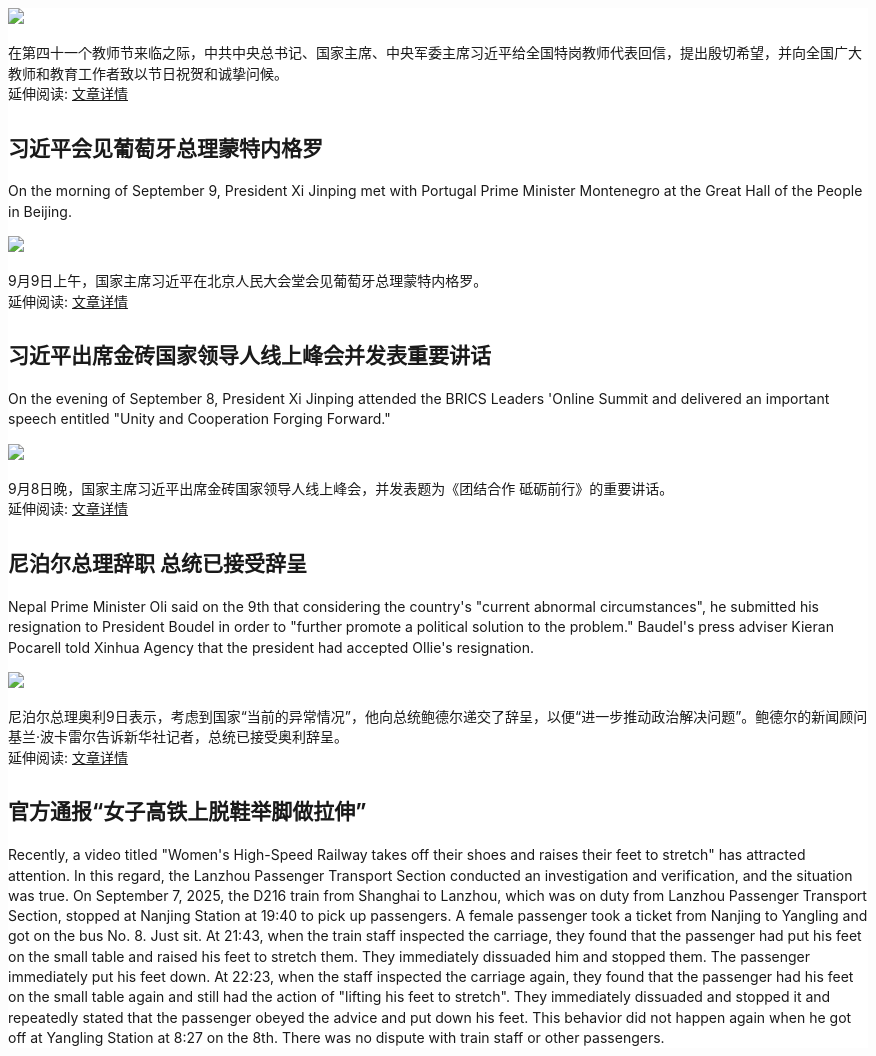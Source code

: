 <img src="https://p4.img.cctvpic.com/photoworkspace/2025/09/09/2025090919295369882.jpg" />   

在第四十一个教师节来临之际，中共中央总书记、国家主席、中央军委主席习近平给全国特岗教师代表回信，提出殷切希望，并向全国广大教师和教育工作者致以节日祝贺和诚挚问候。   
延伸阅读: [文章详情](https://news.cctv.com/2025/09/09/ARTI7p2xvTc4fgBdkggo5YFr250909.shtml)   

<qrcode title="习近平回信勉励全国特岗教师代表" image="https://p4.img.cctvpic.com/photoworkspace/2025/09/09/2025090919295369882.jpg" />   

## 习近平会见葡萄牙总理蒙特内格罗   
On the morning of September 9, President Xi Jinping met with Portugal Prime Minister Montenegro at the Great Hall of the People in Beijing.   

<img src="https://p5.img.cctvpic.com/photoworkspace/2025/09/09/2025090919055179558.jpg" />   

9月9日上午，国家主席习近平在北京人民大会堂会见葡萄牙总理蒙特内格罗。   
延伸阅读: [文章详情](https://news.cctv.com/2025/09/09/ARTIzWAPAkJG2mXCHCzhZ2mZ250909.shtml)   

<qrcode title="习近平会见葡萄牙总理蒙特内格罗" image="https://p5.img.cctvpic.com/photoworkspace/2025/09/09/2025090919055179558.jpg" />   

## 习近平出席金砖国家领导人线上峰会并发表重要讲话   
On the evening of September 8, President Xi Jinping attended the BRICS Leaders 'Online Summit and delivered an important speech entitled "Unity and Cooperation Forging Forward."   

<img src="https://p2.img.cctvpic.com/photoworkspace/2025/09/09/2025090919032686615.jpg" />   

9月8日晚，国家主席习近平出席金砖国家领导人线上峰会，并发表题为《团结合作 砥砺前行》的重要讲话。   
延伸阅读: [文章详情](https://news.cctv.com/2025/09/09/ARTIlLsiqA7Tf8XaB4HPuhvY250909.shtml)   

<qrcode title="习近平出席金砖国家领导人线上峰会并发表重要讲话" image="https://p2.img.cctvpic.com/photoworkspace/2025/09/09/2025090919032686615.jpg" />   

## 尼泊尔总理辞职 总统已接受辞呈   
Nepal Prime Minister Oli said on the 9th that considering the country's "current abnormal circumstances", he submitted his resignation to President Boudel in order to "further promote a political solution to the problem." Baudel's press adviser Kieran Pocarell told Xinhua Agency that the president had accepted Ollie's resignation.   

<img src="https://p2.img.cctvpic.com/photoworkspace/2025/09/09/2025090919224881819.jpg" />   

尼泊尔总理奥利9日表示，考虑到国家“当前的异常情况”，他向总统鲍德尔递交了辞呈，以便“进一步推动政治解决问题”。鲍德尔的新闻顾问基兰·波卡雷尔告诉新华社记者，总统已接受奥利辞呈。   
延伸阅读: [文章详情](https://news.cctv.com/2025/09/09/ARTIvJgVz2RuzgmbA7S3JN8Y250909.shtml)   

<qrcode title="尼泊尔总理辞职 总统已接受辞呈" image="https://p2.img.cctvpic.com/photoworkspace/2025/09/09/2025090919224881819.jpg" />   

## 官方通报“女子高铁上脱鞋举脚做拉伸”   
Recently, a video titled "Women's High-Speed Railway takes off their shoes and raises their feet to stretch" has attracted attention. In this regard, the Lanzhou Passenger Transport Section conducted an investigation and verification, and the situation was true. On September 7, 2025, the D216 train from Shanghai to Lanzhou, which was on duty from Lanzhou Passenger Transport Section, stopped at Nanjing Station at 19:40 to pick up passengers. A female passenger took a ticket from Nanjing to Yangling and got on the bus No. 8. Just sit. At 21:43, when the train staff inspected the carriage, they found that the passenger had put his feet on the small table and raised his feet to stretch them. They immediately dissuaded him and stopped them. The passenger immediately put his feet down. At 22:23, when the staff inspected the carriage again, they found that the passenger had his feet on the small table again and still had the action of "lifting his feet to stretch". They immediately dissuaded and stopped it and repeatedly stated that the passenger obeyed the advice and put down his feet. This behavior did not happen again when he got off at Yangling Station at 8:27 on the 8th. There was no dispute with train staff or other passengers.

- Exercise brief
Work out the number of lines in the entries above that hold the word "总统已接受辞呈", giving the number without comment.

- Result for this task
2